(Collected data)
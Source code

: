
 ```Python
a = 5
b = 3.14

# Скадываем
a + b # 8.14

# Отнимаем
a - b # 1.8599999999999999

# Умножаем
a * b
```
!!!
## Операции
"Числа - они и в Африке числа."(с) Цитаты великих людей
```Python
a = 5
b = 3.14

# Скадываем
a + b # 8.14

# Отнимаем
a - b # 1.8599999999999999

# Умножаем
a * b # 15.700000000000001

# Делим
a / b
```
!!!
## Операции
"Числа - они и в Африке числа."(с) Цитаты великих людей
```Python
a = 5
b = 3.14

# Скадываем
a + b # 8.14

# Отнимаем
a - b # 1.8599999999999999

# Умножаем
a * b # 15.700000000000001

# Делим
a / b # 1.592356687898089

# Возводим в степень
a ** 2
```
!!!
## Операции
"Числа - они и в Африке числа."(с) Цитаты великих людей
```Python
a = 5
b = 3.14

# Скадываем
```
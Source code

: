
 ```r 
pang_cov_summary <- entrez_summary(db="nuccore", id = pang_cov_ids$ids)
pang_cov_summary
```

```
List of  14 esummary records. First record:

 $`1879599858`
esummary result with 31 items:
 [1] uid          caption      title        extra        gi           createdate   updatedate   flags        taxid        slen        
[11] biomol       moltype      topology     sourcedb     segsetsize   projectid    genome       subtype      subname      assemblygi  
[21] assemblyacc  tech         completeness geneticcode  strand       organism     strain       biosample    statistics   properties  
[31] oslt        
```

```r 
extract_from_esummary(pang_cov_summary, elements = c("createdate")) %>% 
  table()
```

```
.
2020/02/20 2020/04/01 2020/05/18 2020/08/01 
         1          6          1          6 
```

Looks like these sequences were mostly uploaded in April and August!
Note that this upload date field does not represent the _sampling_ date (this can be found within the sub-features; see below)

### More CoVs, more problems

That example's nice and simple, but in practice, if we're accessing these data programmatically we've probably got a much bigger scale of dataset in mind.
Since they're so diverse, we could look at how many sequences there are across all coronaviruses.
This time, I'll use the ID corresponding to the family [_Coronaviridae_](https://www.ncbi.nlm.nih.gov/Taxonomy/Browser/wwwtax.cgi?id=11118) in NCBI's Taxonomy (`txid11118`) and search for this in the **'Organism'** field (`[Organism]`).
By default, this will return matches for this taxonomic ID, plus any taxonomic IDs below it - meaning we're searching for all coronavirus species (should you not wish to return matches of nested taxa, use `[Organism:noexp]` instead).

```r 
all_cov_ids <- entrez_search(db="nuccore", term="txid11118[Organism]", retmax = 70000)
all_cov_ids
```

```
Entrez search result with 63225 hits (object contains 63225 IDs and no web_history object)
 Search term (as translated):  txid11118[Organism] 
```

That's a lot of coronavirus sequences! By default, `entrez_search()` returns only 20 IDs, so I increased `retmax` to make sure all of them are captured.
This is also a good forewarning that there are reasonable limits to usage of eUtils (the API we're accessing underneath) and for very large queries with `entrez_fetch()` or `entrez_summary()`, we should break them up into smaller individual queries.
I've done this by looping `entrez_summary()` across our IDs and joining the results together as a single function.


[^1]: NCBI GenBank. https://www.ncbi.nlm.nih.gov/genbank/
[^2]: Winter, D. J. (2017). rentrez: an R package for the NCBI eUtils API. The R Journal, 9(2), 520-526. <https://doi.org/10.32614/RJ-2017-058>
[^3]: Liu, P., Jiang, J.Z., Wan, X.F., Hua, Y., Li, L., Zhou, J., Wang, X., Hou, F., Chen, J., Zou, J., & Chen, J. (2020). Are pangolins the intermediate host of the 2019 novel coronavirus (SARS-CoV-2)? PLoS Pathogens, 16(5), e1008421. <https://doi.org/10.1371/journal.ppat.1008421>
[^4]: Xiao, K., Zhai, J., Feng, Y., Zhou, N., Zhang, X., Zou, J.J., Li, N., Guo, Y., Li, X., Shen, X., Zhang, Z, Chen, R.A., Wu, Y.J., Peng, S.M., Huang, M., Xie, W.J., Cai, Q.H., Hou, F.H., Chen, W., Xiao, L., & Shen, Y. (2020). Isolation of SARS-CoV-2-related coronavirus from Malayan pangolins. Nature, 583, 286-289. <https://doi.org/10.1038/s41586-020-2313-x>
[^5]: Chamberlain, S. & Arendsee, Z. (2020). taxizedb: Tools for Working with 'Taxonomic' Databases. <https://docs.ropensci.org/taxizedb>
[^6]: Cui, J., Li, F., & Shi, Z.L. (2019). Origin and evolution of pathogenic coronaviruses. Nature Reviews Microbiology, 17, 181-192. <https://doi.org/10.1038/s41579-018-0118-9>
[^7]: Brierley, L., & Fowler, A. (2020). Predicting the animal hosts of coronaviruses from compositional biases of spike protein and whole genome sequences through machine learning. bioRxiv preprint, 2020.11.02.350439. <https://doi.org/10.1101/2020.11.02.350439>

**About this task**
Make a faithful copy of every record above.

**Solution**
Source code

:
 ```Python
a = 5
b = 3.14

# Скадываем
a + b # 8.14

# Отнимаем
a - b # 1.8599999999999999

# Умножаем
a * b
```
!!!
## Операции
"Числа - они и в Африке числа."(с) Цитаты великих людей
```Python
a = 5
b = 3.14

# Скадываем
a + b # 8.14

# Отнимаем
a - b # 1.8599999999999999

# Умножаем
a * b # 15.700000000000001

# Делим
a / b
```
!!!
## Операции
"Числа - они и в Африке числа."(с) Цитаты великих людей
```Python
a = 5
b = 3.14

# Скадываем
a + b # 8.14

# Отнимаем
a - b # 1.8599999999999999

# Умножаем
a * b # 15.700000000000001

# Делим
a / b # 1.592356687898089

# Возводим в степень
a ** 2
```
!!!
## Операции
"Числа - они и в Африке числа."(с) Цитаты великих людей
```Python
a = 5
b = 3.14

# Скадываем
```
Source code

:
 ```r 
pang_cov_summary <- entrez_summary(db="nuccore", id = pang_cov_ids$ids)
pang_cov_summary
```

```
List of  14 esummary records. First record:

 $`1879599858`
esummary result with 31 items:
 [1] uid          caption      title        extra        gi           createdate   updatedate   flags        taxid        slen        
[11] biomol       moltype      topology     sourcedb     segsetsize   projectid    genome       subtype      subname      assemblygi  
[21] assemblyacc  tech         completeness geneticcode  strand       organism     strain       biosample    statistics   properties  
[31] oslt        
```

```r 
extract_from_esummary(pang_cov_summary, elements = c("createdate")) %>% 
  table()
```

```
.
2020/02/20 2020/04/01 2020/05/18 2020/08/01 
         1          6          1          6 
```

Looks like these sequences were mostly uploaded in April and August!
Note that this upload date field does not represent the _sampling_ date (this can be found within the sub-features; see below)

### More CoVs, more problems

That example's nice and simple, but in practice, if we're accessing these data programmatically we've probably got a much bigger scale of dataset in mind.
Since they're so diverse, we could look at how many sequences there are across all coronaviruses.
This time, I'll use the ID corresponding to the family [_Coronaviridae_](https://www.ncbi.nlm.nih.gov/Taxonomy/Browser/wwwtax.cgi?id=11118) in NCBI's Taxonomy (`txid11118`) and search for this in the **'Organism'** field (`[Organism]`).
By default, this will return matches for this taxonomic ID, plus any taxonomic IDs below it - meaning we're searching for all coronavirus species (should you not wish to return matches of nested taxa, use `[Organism:noexp]` instead).

```r 
all_cov_ids <- entrez_search(db="nuccore", term="txid11118[Organism]", retmax = 70000)
all_cov_ids
```

```
Entrez search result with 63225 hits (object contains 63225 IDs and no web_history object)
 Search term (as translated):  txid11118[Organism] 
```

That's a lot of coronavirus sequences! By default, `entrez_search()` returns only 20 IDs, so I increased `retmax` to make sure all of them are captured.
This is also a good forewarning that there are reasonable limits to usage of eUtils (the API we're accessing underneath) and for very large queries with `entrez_fetch()` or `entrez_summary()`, we should break them up into smaller individual queries.
I've done this by looping `entrez_summary()` across our IDs and joining the results together as a single function.


[^1]: NCBI GenBank. https://www.ncbi.nlm.nih.gov/genbank/
[^2]: Winter, D. J. (2017). rentrez: an R package for the NCBI eUtils API. The R Journal, 9(2), 520-526. <https://doi.org/10.32614/RJ-2017-058>
[^3]: Liu, P., Jiang, J.Z., Wan, X.F., Hua, Y., Li, L., Zhou, J., Wang, X., Hou, F., Chen, J., Zou, J., & Chen, J. (2020). Are pangolins the intermediate host of the 2019 novel coronavirus (SARS-CoV-2)? PLoS Pathogens, 16(5), e1008421. <https://doi.org/10.1371/journal.ppat.1008421>
[^4]: Xiao, K., Zhai, J., Feng, Y., Zhou, N., Zhang, X., Zou, J.J., Li, N., Guo, Y., Li, X., Shen, X., Zhang, Z, Chen, R.A., Wu, Y.J., Peng, S.M., Huang, M., Xie, W.J., Cai, Q.H., Hou, F.H., Chen, W., Xiao, L., & Shen, Y. (2020). Isolation of SARS-CoV-2-related coronavirus from Malayan pangolins. Nature, 583, 286-289. <https://doi.org/10.1038/s41586-020-2313-x>
[^5]: Chamberlain, S. & Arendsee, Z. (2020). taxizedb: Tools for Working with 'Taxonomic' Databases. <https://docs.ropensci.org/taxizedb>
[^6]: Cui, J., Li, F., & Shi, Z.L. (2019). Origin and evolution of pathogenic coronaviruses. Nature Reviews Microbiology, 17, 181-192. <https://doi.org/10.1038/s41579-018-0118-9>
[^7]: Brierley, L., & Fowler, A. (2020). Predicting the animal hosts of coronaviruses from compositional biases of spike protein and whole genome sequences through machine learning. bioRxiv preprint, 2020.11.02.350439. <https://doi.org/10.1101/2020.11.02.350439>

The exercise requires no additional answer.